ГЛИНЯНАЯ ЛОШАДКА
ГЛИНЯНАЯ ЛОШАДКА
Когда-то, еще в далекие первые дни, она подарила ему раскрашенную глиняную лошадочку, нелепую и какую-то загадочную в своей нелепости. Он усмехнулся и поставил ее за стекло в книжный шкаф.
И все годы, пока она, одинокая, ходила к нему, беззаветно целовала его, курила эти свои едкие ароматные сигареты, и болтала суеверные глупости, и иногда бунтовала, зло и обидчиво плакала, и он пропускал все мимо ушей, — завороженная фигурка молча стояла в шкафу за стеклом, понурив голову, как бы застыв в своей терпеливой глиняной думе, а он так привык к ней, что никогда и не замечал.
И вот теперь, когда она ушла к другому, маленькая глиняная лошадочка вдруг ожила.

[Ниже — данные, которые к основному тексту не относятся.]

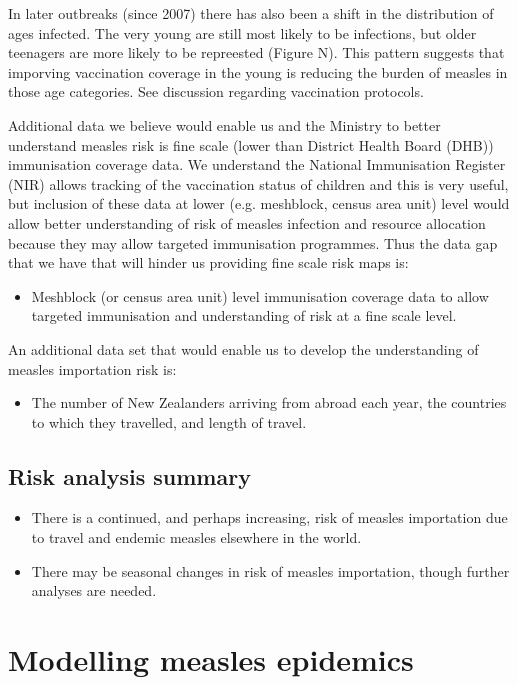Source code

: \documentclass{article}
\begin{document}
In later outbreaks (since 2007) there has also been a shift in the distribution of ages infected. The very young are still most likely to be infections, but older teenagers are more likely to be repreested (Figure N). This pattern suggests that imporving vaccination coverage in the young is reducing the burden of measles in those age categories. See discussion regarding vaccination protocols.

Additional data we believe would enable us and the Ministry to better understand measles risk is fine scale (lower than District Health Board (DHB)) immunisation coverage data. We understand the National Immunisation Register (NIR) allows tracking of the vaccination status of children and this is very useful, but inclusion of these data at lower (e.g. meshblock, census area unit) level would allow better understanding of risk of measles infection and resource allocation because they may allow targeted immunisation programmes. Thus the data gap that we have that will hinder us providing fine scale risk maps is:
\begin{itemize}
\item Meshblock (or census area unit) level immunisation coverage data to allow targeted immunisation and understanding of risk at a fine scale level.
\end {itemize}
An additional data set that would enable us to develop the understanding of measles importation risk is:
\begin {itemize}
\item The number of New Zealanders arriving from abroad each year, the countries to which they travelled, and length of travel.
\end{itemize}

\subsection{Risk analysis summary}
\begin{itemize}
\item There is a continued, and perhaps increasing, risk of measles importation due to travel and endemic measles elsewhere in the world.
\item There may be seasonal changes in risk of measles importation, though further analyses are needed.
\end{itemize}

\section{Modelling measles epidemics}
\label{sec:epidemic_modelling}
\end{document}
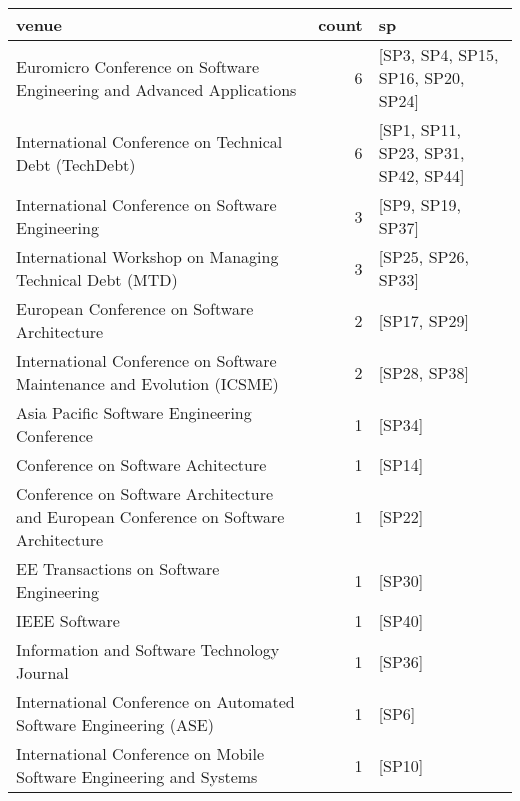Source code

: \begin{tabular}{lrl}
\toprule
                                                                                venue &  count &                                   sp \\
\midrule
               Euromicro Conference on Software Engineering and Advanced Applications &      6 &   [SP3, SP4, SP15, SP16, SP20, SP24] \\
                                International Conference on Technical Debt (TechDebt) &      6 &  [SP1, SP11, SP23, SP31, SP42, SP44] \\
                                     International Conference on Software Engineering &      3 &                    [SP9, SP19, SP37] \\
                              International Workshop on Managing Technical Debt (MTD) &      3 &                   [SP25, SP26, SP33] \\
                                         European Conference on Software Architecture &      2 &                         [SP17, SP29] \\
               International Conference on Software Maintenance and Evolution (ICSME) &      2 &                         [SP28, SP38] \\
                                         Asia Pacific Software Engineering Conference &      1 &                               [SP34] \\
                                                   Conference on Software Achitecture &      1 &                               [SP14] \\
 Conference on Software Architecture and European Conference on Software Architecture &      1 &                               [SP22] \\
                                              EE Transactions on Software Engineering &      1 &                               [SP30] \\
                                                                        IEEE Software &      1 &                               [SP40] \\
                                          Information and Software Technology Journal &      1 &                               [SP36] \\
                     International Conference on Automated Software Engineering (ASE) &      1 &                                [SP6] \\
                  International Conference on Mobile Software Engineering and Systems &      1 &                               [SP10] \\

\end{tabular}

Сегодня, когда он встал, она вроде кивнула чуть приметно, а потом ему все казалось, что она зовет его, и стало так тоскливо, безвоздушно, что он задвинул ее за книги, чтобы не видеть ее и не думать о той. Но все равно и после этого он все время чувствовал ее, будто в темноте она ждала его, и тогда он взял ее в руки и впервые разглядел, и увидел, что у нее зеленые глаза и голубая сбруя, и есть грива и хвост, и, наверное, есть и свой норов, свое мнение обо всем, только она молчит, она всегда молчит.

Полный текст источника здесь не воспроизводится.